Poseck fordert konsequenteren Kurs bei Abschiebungen – Städtetag setzt auf Bleiberecht für Fachkräfte

Hessens Innenminister Prof. Dr. Roman Poseck
Hessens Innenminister Prof. Dr. Roman Poseck

In der Debatte um den Umgang mit ausreisepflichtigen Syrern dringt Hessens Innenminister Roman Poseck auf ein konsequentes Vorgehen der Bundesregierung. Trotz zuletzt relativierender Äußerungen aus Berlin müsse der eingeschlagene Kurs beibehalten werden. Gegenüber der „Bild“-Zeitung betonte der CDU-Politiker, dass neben Afghanistan inzwischen auch Syrien zu Recht stärker in den Fokus genommen worden sei.

Poseck zeigte sich überzeugt, dass eine grundlegende Wende in der Migrationspolitik ohne klare und auch unbequeme Entscheidungen nicht möglich sei. Zwar habe die freiwillige Ausreise grundsätzlich Vorrang vor Abschiebungen, doch funktioniere dieses Prinzip nur, wenn eine zwangsweise Rückführung tatsächlich drohe. Abschiebungen seien daher ein notwendiges Druckmittel, um freiwillige Ausreisen überhaupt zu erreichen.

Unterdessen wird in Sicherheitskreisen laut Bericht über neue Wege bei möglichen Rückführungen nachgedacht. Im Gespräch ist demnach auch der Einsatz größerer Schiffe anstelle von Flugzeugen, falls die Zahl der Rückführungen deutlich steigen sollte. Als Argument wird unter anderem die höhere Kapazität sowie die über das Mittelmeer erreichbare Küste Syriens genannt.
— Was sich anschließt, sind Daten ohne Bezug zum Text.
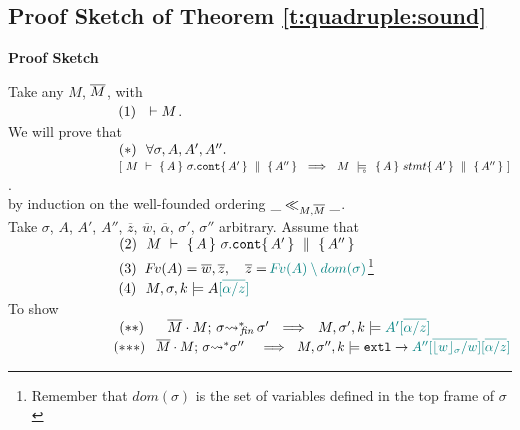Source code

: \subsection{Proof Sketch of Theorem \ref{t:quadruple:sound} }
\label{s:app:proof:sketch;quadruples}
\noindent
\vspace{.2cm}
  {\textbf{Proof Sketch}} 


\noindent
Take any $M$, $\overline{M}$, with\\ 
$\strut \ \ \hspace{2.3cm} \ \ (1) \ \ \vdash M $.
\\
We will prove that\\
$\strut \ \ \hspace{2.3cm} \ \ (*)\ \ \forall \sigma, A, A', A''.$\\
$\strut \ \ \hspace{2.3cm} \ \ \ \ \  \ \ [ \ M\ \vdash\  \quadruple {A} {\sigma.\prg{cont}} {A'} {A''}  \ \ \Longrightarrow \ \    M\ \modelsD\  \quadruple {A} {stmt} {A'} {A''}\ ]$.\\
by induction on the well-founded ordering  $\_ \ll_{M,\overline{M}}  \_$.
\\
Take $\sigma$, $A$, $A'$, $A''$, $\overline z$, $\overline w$, $\overline \alpha$, $\sigma'$, $\sigma''$  arbitrary. Assume that\\
$\strut \ \ \hspace{2.3cm} \ \ (2) \ \ M\ \vdash\  \quadruple {A} {\sigma.\prg{cont}} {A'} {A''}$\\
$\strut \ \ \hspace{2.3cm} \ \ (3) \ \ \fv(A)=\overline {w}, \overline{z}, \ \ \  \overline z = \sdN{\fv(A)\setminus dom(\sigma)}$\footnote{Remember that $dom(\sigma)$ is the set of variables defined in the top frame of $\sigma$} \\
$\strut \ \ \hspace{2.3cm} \ \ (4) \ \ \satDAssertFrom M  \sigma k   {A\sdN{[{\overline { \alpha/z}]}}}$\\
To show\\
$\strut \ \ \hspace{2.3cm} \ \ (**)\ \ \  \ \    \leadstoBoundedStarFin {\Mtwo\cdot M}  {\sigma}  {\sigma'}\ \ \Longrightarrow\ \     \satDAssertFrom M  {\sigma'} k   {\sdN{A'}\sdN{[{\overline {\alpha/z}]}}}$\\
$\strut \ \ \hspace{2.3cm} \ \ (*\!*\!*) \ \ \,    \leadstoBoundedStar  {\Mtwo\cdot M}  {\sigma}  {\sigma''}\ \, \ \ \Longrightarrow\ \     \satDAssertFrom M  {\sigma''}  k  \extThis \rightarrow {\sdN{A''[\overline{\interpret \sigma {w}/w}][{\overline {\alpha/z}}]}}$
 

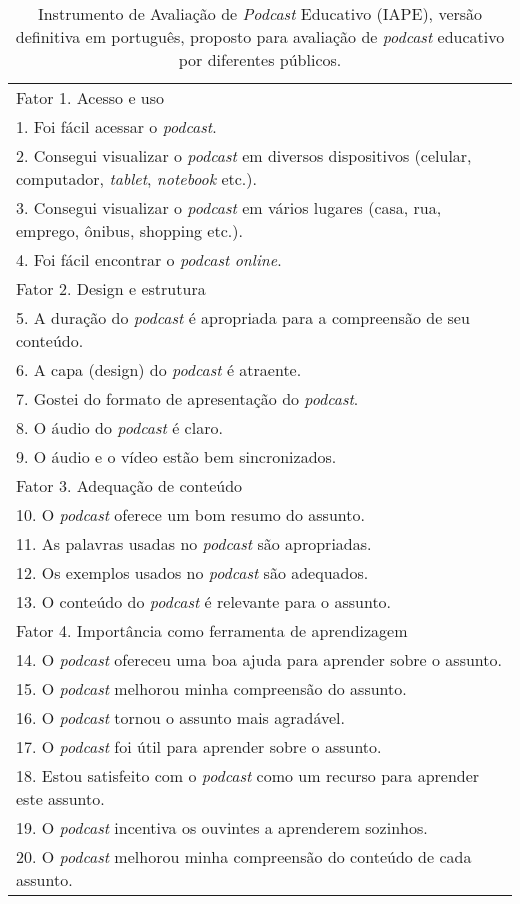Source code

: \begin{table}[htb]
\small
\centering
\caption{Instrumento de Avaliação de \textit{Podcast} Educativo (IAPE), versão definitiva em português, proposto para avaliação de \textit{podcast} educativo por diferentes públicos.}
\label{tab-04}
\begin{threeparttable}
\begin{tabular}{p{}}
\toprule
Fator 1. Acesso e uso \\
1. Foi fácil acessar o \textit{podcast}.\\
2. Consegui visualizar o \textit{podcast} em diversos dispositivos (celular, computador, \textit{tablet}, \textit{notebook} etc.). \\
3. Consegui visualizar o \textit{podcast} em vários lugares (casa, rua, emprego, ônibus, shopping etc.).\\
4. Foi fácil encontrar o \textit{podcast} \textit{online}. \\

Fator 2. Design e estrutura\\
5. A duração do \textit{podcast} é apropriada para a compreensão de seu conteúdo. \\
6. A capa (design) do \textit{podcast} é atraente. \\
7. Gostei do formato de apresentação do \textit{podcast}.\\
8. O áudio do \textit{podcast} é claro. \\
9. O áudio e o vídeo estão bem sincronizados. \\

Fator 3. Adequação de conteúdo\\
10. O \textit{podcast} oferece um bom resumo do assunto.\\
11. As palavras usadas no \textit{podcast} são apropriadas.\\
12. Os exemplos usados no \textit{podcast} são adequados. \\
13. O conteúdo do \textit{podcast} é relevante para o assunto. \\

Fator 4. Importância como ferramenta de aprendizagem\\
14. O \textit{podcast} ofereceu uma boa ajuda para aprender sobre o assunto. \\
15. O \textit{podcast} melhorou minha compreensão do assunto. \\
16. O \textit{podcast} tornou o assunto mais agradável. \\
17. O \textit{podcast} foi útil para aprender sobre o assunto. \\
18. Estou satisfeito com o \textit{podcast} como um recurso para aprender este assunto. \\
19. O \textit{podcast} incentiva os ouvintes a aprenderem sozinhos. \\
20. O \textit{podcast} melhorou minha compreensão do conteúdo de cada assunto.\\
\bottomrule
\end{tabular}
\end{threeparttable}
\end{table}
Während aus der Innenpolitik Forderungen nach einem härteren Kurs kommen, setzt der Deutscher Städtetag auf differenziertere Lösungen. Hauptgeschäftsführer Christian Schuchardt erwartet, dass die Bundesregierung eine Regelung für in Deutschland lebende syrische Fachkräfte schaffen wird.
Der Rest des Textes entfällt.